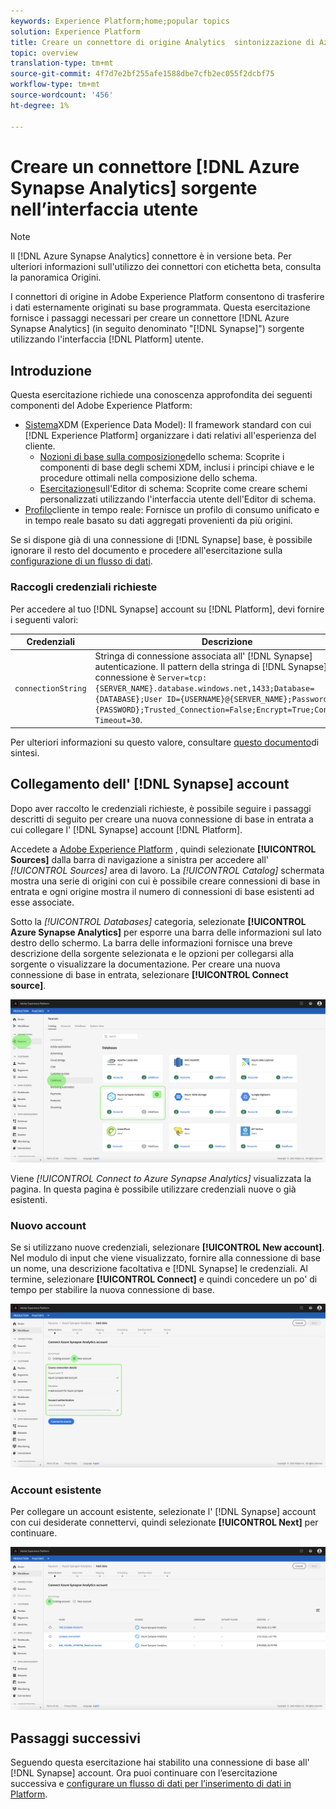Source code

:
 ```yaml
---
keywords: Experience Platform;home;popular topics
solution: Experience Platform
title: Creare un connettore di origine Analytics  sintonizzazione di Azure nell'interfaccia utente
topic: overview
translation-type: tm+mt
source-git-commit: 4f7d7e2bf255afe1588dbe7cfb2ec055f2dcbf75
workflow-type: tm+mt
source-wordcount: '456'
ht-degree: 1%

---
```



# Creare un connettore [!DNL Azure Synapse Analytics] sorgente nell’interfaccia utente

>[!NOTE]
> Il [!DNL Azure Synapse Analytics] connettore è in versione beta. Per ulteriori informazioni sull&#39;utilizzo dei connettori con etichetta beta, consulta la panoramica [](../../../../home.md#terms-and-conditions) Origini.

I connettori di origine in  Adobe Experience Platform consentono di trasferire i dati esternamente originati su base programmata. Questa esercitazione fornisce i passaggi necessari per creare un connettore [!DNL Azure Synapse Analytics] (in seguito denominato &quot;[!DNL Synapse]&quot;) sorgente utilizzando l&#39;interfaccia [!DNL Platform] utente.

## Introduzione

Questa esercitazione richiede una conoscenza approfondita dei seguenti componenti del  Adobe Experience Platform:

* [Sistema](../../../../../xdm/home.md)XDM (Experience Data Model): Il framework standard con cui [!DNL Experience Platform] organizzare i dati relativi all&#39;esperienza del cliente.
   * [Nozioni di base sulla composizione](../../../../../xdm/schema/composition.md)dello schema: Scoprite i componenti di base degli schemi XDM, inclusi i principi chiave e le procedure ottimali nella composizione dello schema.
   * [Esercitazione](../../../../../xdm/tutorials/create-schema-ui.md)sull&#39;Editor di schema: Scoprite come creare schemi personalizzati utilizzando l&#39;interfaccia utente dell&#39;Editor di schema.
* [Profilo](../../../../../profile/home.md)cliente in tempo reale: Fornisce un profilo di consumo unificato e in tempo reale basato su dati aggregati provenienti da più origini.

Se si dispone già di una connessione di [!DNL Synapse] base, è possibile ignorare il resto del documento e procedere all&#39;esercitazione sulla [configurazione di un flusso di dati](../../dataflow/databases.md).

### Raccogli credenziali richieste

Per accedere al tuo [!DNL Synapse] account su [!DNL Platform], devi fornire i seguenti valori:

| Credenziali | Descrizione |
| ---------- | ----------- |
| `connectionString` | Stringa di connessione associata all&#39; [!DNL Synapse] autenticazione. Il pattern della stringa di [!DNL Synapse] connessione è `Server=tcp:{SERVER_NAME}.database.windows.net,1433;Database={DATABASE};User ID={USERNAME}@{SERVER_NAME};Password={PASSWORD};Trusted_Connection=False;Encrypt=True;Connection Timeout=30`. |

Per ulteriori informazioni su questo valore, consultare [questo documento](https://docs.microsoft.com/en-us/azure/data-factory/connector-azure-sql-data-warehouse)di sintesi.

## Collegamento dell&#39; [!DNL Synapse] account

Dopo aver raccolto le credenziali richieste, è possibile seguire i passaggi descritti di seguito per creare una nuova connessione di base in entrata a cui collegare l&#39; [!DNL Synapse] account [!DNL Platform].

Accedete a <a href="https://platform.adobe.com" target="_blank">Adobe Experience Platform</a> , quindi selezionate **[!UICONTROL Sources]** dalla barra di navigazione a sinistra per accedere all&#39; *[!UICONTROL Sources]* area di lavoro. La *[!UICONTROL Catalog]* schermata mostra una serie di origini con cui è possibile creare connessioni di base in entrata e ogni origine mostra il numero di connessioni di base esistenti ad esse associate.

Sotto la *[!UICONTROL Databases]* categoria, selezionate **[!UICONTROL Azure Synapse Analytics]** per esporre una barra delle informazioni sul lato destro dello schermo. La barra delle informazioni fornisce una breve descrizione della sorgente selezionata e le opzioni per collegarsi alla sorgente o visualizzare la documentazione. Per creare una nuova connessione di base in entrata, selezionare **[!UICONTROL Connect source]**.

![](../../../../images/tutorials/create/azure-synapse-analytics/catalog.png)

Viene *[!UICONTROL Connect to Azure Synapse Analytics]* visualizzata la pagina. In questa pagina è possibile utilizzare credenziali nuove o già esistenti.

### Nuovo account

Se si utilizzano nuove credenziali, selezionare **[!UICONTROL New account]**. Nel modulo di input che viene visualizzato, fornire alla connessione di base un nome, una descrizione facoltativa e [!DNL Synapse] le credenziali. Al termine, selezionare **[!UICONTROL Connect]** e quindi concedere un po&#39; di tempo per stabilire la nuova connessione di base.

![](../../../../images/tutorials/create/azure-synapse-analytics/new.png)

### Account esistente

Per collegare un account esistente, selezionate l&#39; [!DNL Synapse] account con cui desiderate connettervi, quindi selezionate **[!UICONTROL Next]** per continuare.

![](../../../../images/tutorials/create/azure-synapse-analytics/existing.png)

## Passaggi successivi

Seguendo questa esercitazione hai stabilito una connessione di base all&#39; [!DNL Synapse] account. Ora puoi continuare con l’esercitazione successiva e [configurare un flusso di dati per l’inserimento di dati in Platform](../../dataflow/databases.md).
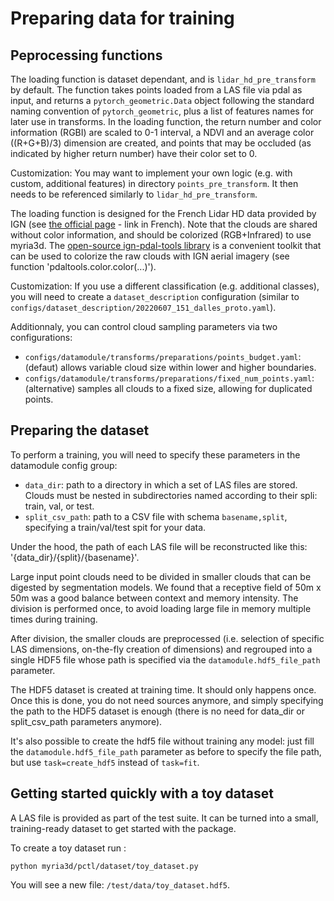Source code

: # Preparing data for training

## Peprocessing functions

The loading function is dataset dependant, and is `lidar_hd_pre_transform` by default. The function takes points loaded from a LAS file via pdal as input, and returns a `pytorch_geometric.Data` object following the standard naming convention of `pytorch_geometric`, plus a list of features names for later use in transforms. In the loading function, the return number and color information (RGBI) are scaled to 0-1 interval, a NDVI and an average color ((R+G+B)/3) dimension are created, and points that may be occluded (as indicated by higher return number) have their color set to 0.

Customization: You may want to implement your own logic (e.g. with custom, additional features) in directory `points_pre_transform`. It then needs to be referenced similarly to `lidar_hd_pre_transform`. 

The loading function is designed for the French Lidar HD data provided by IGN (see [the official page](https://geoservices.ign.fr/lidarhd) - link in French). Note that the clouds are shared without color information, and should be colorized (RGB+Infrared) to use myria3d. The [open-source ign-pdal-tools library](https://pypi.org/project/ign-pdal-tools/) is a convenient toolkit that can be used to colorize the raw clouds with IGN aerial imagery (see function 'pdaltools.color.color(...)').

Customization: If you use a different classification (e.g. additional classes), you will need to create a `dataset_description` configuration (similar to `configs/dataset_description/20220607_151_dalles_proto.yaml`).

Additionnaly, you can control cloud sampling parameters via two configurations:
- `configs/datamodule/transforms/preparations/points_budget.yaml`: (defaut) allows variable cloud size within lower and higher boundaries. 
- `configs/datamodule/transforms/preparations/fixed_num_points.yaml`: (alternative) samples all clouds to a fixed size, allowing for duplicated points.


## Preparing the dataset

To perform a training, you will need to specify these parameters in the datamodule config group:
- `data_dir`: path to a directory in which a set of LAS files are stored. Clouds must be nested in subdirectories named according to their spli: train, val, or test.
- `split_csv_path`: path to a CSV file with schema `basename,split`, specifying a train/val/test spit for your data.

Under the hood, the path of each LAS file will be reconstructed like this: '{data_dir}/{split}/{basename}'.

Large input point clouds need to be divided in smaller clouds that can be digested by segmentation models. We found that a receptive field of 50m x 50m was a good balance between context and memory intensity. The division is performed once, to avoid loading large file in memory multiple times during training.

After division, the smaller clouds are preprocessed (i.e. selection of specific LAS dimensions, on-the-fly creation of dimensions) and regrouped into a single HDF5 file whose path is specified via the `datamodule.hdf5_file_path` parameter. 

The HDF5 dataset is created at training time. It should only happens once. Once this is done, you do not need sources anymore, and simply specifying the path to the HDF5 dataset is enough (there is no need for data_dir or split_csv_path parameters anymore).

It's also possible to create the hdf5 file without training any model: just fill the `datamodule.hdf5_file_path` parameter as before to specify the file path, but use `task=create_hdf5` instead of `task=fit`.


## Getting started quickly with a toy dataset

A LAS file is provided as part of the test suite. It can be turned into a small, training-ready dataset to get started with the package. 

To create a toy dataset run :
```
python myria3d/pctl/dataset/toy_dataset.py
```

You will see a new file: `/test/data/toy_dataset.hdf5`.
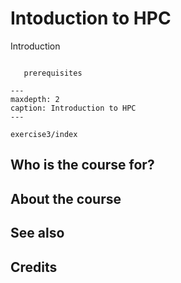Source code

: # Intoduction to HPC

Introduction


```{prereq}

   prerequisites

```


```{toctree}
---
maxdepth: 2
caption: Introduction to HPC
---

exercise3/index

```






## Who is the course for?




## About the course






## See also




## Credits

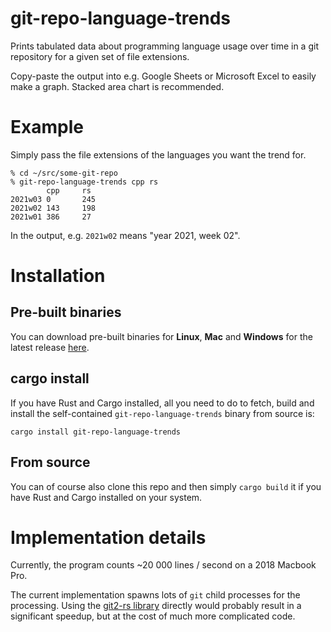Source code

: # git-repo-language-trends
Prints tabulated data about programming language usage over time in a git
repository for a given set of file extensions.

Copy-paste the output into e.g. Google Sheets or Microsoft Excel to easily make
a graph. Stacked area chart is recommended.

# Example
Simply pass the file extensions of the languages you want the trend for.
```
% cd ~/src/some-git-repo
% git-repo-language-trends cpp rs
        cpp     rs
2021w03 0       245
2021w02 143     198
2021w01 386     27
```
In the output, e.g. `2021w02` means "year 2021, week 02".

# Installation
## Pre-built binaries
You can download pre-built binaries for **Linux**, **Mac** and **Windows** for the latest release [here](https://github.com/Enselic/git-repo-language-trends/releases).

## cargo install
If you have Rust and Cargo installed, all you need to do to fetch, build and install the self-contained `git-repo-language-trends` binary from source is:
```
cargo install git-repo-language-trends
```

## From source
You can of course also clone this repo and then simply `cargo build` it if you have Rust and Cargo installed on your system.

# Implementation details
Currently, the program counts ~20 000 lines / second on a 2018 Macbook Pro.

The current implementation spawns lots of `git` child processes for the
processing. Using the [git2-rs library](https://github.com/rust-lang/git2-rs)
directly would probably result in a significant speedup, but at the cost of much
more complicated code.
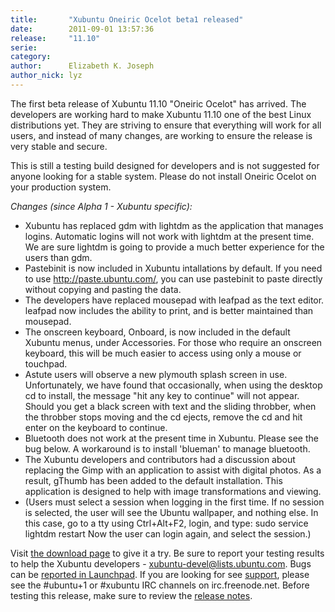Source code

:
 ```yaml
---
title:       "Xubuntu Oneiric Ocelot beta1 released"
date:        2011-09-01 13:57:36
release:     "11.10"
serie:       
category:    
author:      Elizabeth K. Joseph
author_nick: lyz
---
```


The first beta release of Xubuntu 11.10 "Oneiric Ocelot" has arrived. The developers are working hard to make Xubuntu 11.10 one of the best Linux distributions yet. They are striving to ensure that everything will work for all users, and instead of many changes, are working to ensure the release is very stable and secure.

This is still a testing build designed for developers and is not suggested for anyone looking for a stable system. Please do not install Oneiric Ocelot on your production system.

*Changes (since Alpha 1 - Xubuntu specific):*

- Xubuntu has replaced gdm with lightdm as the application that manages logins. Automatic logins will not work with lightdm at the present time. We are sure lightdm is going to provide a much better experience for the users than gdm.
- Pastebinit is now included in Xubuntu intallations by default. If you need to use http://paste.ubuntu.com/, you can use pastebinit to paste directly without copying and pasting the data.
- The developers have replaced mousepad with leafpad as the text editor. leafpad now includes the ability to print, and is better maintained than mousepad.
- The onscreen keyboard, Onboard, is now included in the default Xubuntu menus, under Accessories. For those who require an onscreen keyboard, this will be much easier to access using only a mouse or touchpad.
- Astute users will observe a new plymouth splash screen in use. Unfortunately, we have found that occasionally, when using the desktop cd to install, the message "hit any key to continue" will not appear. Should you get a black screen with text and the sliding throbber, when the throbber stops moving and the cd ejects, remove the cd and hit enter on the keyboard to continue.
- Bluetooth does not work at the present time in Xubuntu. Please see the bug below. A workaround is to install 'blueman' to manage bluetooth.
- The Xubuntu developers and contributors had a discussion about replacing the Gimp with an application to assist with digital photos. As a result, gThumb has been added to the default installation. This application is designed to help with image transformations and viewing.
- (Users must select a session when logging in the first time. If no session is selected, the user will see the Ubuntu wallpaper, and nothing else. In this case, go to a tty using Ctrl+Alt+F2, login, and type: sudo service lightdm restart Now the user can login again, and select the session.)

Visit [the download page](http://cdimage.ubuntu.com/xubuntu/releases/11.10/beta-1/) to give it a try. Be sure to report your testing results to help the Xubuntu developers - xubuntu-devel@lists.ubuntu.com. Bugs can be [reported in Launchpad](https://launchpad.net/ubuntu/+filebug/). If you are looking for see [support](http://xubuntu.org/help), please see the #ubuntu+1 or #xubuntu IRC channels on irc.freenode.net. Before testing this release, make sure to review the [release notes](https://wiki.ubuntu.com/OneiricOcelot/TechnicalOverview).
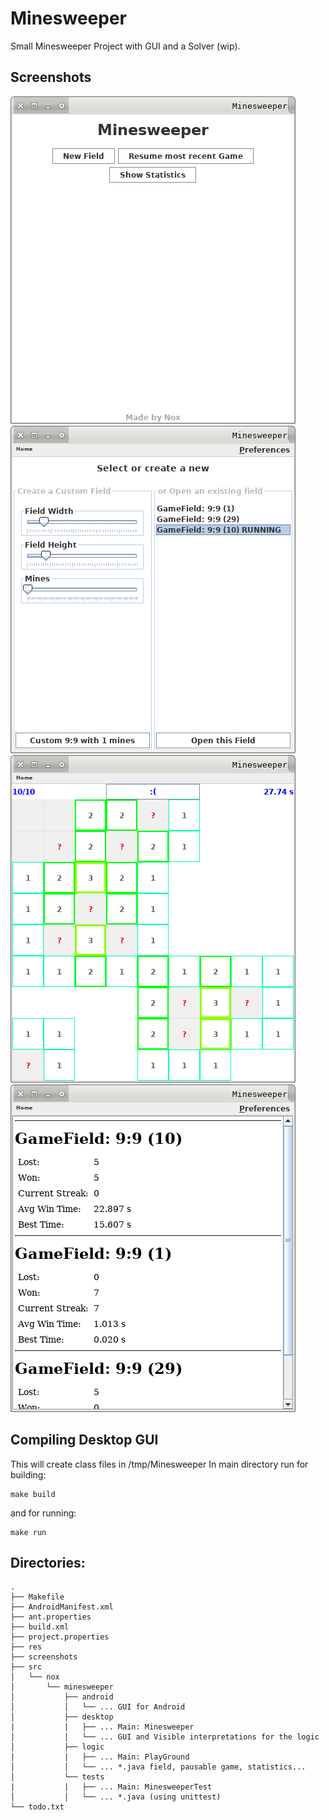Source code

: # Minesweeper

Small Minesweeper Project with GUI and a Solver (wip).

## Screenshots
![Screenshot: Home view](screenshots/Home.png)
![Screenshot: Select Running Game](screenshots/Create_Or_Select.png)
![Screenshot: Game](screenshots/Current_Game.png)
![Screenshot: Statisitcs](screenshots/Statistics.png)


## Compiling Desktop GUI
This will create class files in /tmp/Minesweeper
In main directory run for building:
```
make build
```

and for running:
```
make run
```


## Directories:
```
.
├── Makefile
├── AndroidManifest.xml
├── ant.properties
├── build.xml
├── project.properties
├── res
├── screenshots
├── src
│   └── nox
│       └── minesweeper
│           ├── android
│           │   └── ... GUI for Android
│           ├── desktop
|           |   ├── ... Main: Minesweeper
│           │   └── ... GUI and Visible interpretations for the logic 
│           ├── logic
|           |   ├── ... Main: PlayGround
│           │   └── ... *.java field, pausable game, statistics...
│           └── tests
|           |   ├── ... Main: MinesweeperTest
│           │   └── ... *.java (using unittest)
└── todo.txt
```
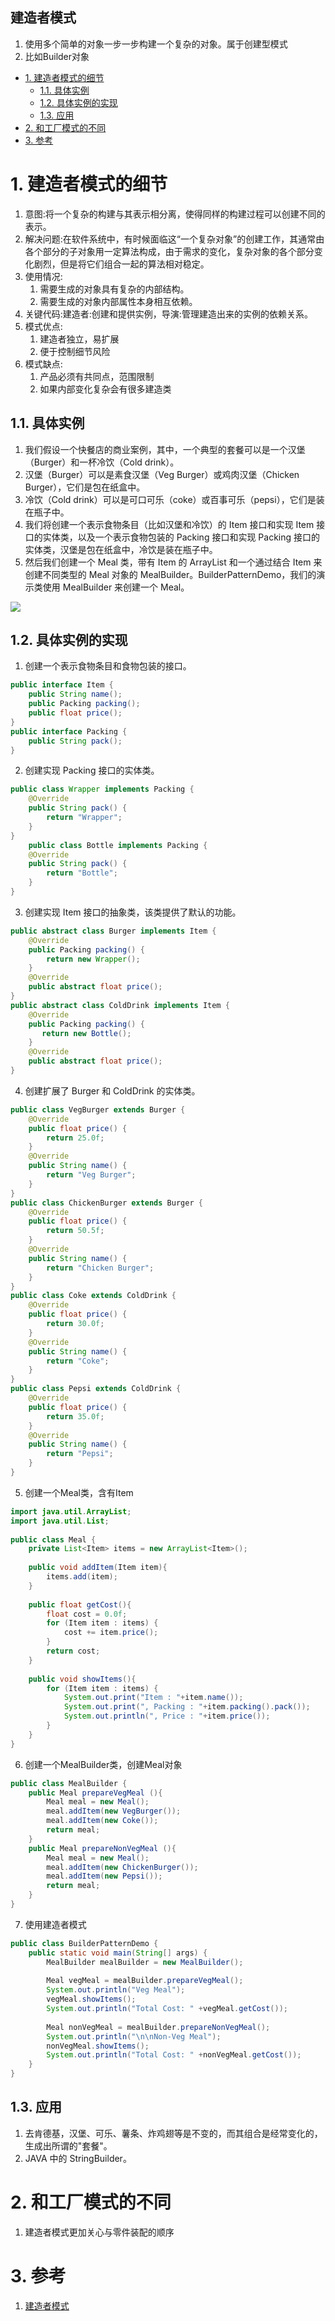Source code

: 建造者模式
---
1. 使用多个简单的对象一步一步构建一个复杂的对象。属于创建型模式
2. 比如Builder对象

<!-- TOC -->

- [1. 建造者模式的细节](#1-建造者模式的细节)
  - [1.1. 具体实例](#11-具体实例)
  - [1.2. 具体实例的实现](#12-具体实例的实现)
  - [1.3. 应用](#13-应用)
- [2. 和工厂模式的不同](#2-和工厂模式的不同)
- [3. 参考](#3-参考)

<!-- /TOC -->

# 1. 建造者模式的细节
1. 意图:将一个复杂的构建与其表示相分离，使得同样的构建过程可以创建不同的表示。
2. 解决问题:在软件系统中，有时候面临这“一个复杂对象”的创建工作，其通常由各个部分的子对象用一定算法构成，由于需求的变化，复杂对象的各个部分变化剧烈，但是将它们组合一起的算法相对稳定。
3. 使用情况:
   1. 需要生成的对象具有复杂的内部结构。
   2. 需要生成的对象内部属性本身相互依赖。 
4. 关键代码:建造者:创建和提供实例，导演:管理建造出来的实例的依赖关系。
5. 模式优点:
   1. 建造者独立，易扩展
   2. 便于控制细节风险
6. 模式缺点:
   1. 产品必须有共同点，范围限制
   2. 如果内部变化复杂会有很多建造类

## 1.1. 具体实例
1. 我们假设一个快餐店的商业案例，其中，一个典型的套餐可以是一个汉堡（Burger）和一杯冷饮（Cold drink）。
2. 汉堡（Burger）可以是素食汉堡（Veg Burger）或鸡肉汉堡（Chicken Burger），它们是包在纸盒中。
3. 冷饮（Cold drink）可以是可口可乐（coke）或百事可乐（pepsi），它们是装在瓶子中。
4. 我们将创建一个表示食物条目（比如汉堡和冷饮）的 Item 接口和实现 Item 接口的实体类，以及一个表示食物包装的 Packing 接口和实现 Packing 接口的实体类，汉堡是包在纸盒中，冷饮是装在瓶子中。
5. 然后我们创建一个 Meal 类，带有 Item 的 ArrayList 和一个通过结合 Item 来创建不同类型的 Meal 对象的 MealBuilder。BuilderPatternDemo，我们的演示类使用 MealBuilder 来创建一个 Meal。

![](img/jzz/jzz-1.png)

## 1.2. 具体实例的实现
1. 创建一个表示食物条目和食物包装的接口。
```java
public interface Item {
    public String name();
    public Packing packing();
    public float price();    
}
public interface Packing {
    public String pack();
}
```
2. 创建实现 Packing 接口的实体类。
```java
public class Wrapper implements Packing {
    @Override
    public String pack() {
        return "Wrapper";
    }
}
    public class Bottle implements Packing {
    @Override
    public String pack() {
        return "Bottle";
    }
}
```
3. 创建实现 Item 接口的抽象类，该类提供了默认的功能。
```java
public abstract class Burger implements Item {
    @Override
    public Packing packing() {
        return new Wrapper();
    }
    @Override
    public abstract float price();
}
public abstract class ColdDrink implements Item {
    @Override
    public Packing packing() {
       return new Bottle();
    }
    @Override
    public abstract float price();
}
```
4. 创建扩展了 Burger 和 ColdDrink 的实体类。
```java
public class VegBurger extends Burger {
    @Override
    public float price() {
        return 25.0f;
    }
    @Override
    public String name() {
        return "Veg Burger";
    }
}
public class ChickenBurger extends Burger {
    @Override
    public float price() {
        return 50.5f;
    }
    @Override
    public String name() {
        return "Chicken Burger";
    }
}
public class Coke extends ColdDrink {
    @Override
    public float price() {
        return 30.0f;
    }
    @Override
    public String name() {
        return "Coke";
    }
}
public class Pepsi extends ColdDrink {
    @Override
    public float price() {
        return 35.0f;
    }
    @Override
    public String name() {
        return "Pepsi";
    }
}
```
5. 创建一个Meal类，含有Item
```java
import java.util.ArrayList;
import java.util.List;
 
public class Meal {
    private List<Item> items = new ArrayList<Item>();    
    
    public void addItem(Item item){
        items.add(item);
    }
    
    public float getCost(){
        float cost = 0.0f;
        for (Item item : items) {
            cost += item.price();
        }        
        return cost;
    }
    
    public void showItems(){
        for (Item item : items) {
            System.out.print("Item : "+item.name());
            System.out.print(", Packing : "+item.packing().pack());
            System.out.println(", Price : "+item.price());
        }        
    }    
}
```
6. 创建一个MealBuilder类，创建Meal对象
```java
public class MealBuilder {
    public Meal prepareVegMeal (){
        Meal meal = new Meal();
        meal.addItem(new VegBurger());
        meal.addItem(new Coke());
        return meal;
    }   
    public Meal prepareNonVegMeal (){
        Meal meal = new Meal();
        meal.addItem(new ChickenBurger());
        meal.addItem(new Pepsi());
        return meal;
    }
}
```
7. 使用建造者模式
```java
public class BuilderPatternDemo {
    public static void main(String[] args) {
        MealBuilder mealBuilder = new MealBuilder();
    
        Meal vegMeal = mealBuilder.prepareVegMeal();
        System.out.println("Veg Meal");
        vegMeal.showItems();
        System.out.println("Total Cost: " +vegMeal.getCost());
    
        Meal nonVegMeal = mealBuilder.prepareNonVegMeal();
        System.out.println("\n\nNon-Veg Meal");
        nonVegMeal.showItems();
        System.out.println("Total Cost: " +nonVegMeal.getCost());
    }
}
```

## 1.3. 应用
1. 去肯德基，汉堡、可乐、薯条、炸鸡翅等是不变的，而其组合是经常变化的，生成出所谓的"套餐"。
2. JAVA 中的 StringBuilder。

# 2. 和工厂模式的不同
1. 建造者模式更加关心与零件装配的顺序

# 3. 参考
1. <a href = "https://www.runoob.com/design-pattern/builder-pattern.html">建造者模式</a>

● **TASK ITEM**:
Return all lines above that mention the word "println".

● **RESPONSE AREA**:
            System.out.println(", Price : "+item.price());
        System.out.println("Veg Meal");
        System.out.println("Total Cost: " +vegMeal.getCost());
        System.out.println("\n\nNon-Veg Meal");
        System.out.println("Total Cost: " +nonVegMeal.getCost());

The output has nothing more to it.